When I was a kid, I often got down in the dumps, but my mother always brightened my day with homespun advice, such as: “There are people in India who have to eat rats and cockroaches. They’d give anything to have your broccoli.”

“That’s a deal,” I’d reply. “I’ll even throw in my yo-yo.”

But really, my mother was just trying to make me happy when she pictured the downtrodden. Her question still haunts me — “You think that you’re having a bad day?”

Years later I created a file labeled “Bad Day,” which was full of stories showing folks caught up in situations that made me feel better for not being there. I still collect them. They brightened my day. Take these stories sent to me by some Colorado friends:

• California firefighters find a corpse in a burned-out section of forest 20 miles east of the ocean and are baffled. The body is dressed in a full wet suit complete with scuba tanks, flippers, and a face mask. (Play theme music here from “X-Files.”)

What happens is, this guy goes diving in the ocean that day, but he is scooped up by a firefighting helicopter with a dip bucket.
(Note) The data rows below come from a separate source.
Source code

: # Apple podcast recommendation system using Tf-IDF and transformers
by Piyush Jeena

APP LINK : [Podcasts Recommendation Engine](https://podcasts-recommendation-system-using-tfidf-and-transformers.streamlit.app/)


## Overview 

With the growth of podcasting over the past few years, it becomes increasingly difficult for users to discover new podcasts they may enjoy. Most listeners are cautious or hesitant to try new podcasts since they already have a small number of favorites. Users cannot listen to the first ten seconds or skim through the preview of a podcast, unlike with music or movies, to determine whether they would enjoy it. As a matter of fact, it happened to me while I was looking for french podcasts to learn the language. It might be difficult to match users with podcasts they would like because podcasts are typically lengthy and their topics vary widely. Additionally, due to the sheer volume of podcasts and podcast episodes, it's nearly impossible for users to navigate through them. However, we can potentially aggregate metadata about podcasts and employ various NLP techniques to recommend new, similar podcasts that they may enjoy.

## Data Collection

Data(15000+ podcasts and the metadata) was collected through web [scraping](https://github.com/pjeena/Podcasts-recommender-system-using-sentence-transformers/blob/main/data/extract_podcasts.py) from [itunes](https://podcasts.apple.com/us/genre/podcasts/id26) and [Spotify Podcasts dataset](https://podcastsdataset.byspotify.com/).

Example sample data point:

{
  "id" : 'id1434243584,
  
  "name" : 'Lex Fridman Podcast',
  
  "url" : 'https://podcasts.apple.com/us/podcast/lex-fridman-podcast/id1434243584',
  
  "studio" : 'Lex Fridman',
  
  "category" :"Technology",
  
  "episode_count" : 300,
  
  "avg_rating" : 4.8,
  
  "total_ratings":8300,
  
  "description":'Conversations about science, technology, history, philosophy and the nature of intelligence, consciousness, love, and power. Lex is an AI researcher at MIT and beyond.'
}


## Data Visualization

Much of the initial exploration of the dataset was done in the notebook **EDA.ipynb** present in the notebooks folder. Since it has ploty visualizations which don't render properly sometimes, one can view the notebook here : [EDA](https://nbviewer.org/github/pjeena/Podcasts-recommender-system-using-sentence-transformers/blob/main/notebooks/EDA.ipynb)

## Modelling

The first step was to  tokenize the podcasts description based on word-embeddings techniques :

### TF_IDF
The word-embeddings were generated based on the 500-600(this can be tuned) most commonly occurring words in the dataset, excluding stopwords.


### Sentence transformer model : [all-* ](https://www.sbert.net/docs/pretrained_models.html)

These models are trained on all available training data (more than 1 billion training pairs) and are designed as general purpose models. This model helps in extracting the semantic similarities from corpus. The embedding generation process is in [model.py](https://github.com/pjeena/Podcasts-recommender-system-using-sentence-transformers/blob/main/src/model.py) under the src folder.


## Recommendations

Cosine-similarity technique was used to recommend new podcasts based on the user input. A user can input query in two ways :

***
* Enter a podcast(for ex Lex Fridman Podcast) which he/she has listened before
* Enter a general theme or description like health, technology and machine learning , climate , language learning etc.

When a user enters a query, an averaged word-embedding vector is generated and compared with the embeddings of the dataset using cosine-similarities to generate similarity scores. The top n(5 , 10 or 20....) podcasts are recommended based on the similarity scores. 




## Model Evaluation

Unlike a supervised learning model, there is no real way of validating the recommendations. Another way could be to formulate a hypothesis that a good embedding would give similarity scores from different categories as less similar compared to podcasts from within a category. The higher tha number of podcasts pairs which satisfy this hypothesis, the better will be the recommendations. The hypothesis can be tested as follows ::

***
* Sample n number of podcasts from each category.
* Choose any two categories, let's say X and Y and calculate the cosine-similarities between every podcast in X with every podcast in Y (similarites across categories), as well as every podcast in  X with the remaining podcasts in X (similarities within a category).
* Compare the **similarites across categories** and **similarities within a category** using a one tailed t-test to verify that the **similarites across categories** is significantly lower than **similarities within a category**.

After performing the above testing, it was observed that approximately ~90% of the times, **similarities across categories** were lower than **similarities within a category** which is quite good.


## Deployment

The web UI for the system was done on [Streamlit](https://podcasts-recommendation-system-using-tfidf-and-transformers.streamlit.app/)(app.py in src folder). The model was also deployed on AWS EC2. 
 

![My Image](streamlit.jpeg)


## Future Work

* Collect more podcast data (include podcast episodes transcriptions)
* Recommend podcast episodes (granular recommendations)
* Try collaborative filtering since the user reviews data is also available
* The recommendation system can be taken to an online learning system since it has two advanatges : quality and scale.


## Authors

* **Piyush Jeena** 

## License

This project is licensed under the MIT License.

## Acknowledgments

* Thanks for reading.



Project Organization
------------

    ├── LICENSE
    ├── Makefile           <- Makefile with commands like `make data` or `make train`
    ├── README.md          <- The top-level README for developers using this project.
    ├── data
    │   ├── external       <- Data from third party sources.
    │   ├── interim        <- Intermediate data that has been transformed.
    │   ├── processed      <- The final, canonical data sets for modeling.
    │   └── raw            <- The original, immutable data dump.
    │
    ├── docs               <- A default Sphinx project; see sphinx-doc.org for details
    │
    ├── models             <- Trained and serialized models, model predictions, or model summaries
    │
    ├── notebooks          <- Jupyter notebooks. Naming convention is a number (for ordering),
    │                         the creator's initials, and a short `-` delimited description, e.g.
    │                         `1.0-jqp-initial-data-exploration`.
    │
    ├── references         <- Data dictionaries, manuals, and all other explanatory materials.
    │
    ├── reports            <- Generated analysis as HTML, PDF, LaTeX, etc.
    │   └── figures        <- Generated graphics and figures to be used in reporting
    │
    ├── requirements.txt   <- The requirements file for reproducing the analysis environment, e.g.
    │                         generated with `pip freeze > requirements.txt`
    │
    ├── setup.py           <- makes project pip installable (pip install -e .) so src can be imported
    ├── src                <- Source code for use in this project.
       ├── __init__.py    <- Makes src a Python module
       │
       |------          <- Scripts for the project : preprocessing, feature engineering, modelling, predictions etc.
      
He is hauled to the fire and dropped 30 stories along with all that water — a perfect case of “He Shudda Stood in Bed.”

Boy, that story made me feel good, even if he wasn’t from India. And here’s another:

• A guy is working on his motorcycle on his patio when he accidentally slips it into gear. Still holding onto the handlebars, he’s dragged through the glass patio doors and into the living room.

His wife hears the crash and finds her husband on the floor, cut and bleeding and glass all over the place. She calls 911 for help and paramedics remove the guy and tend his wounds, while the wife pushes the motorcycle outside, sweeps up the glass, and blots the gasoline with paper towels.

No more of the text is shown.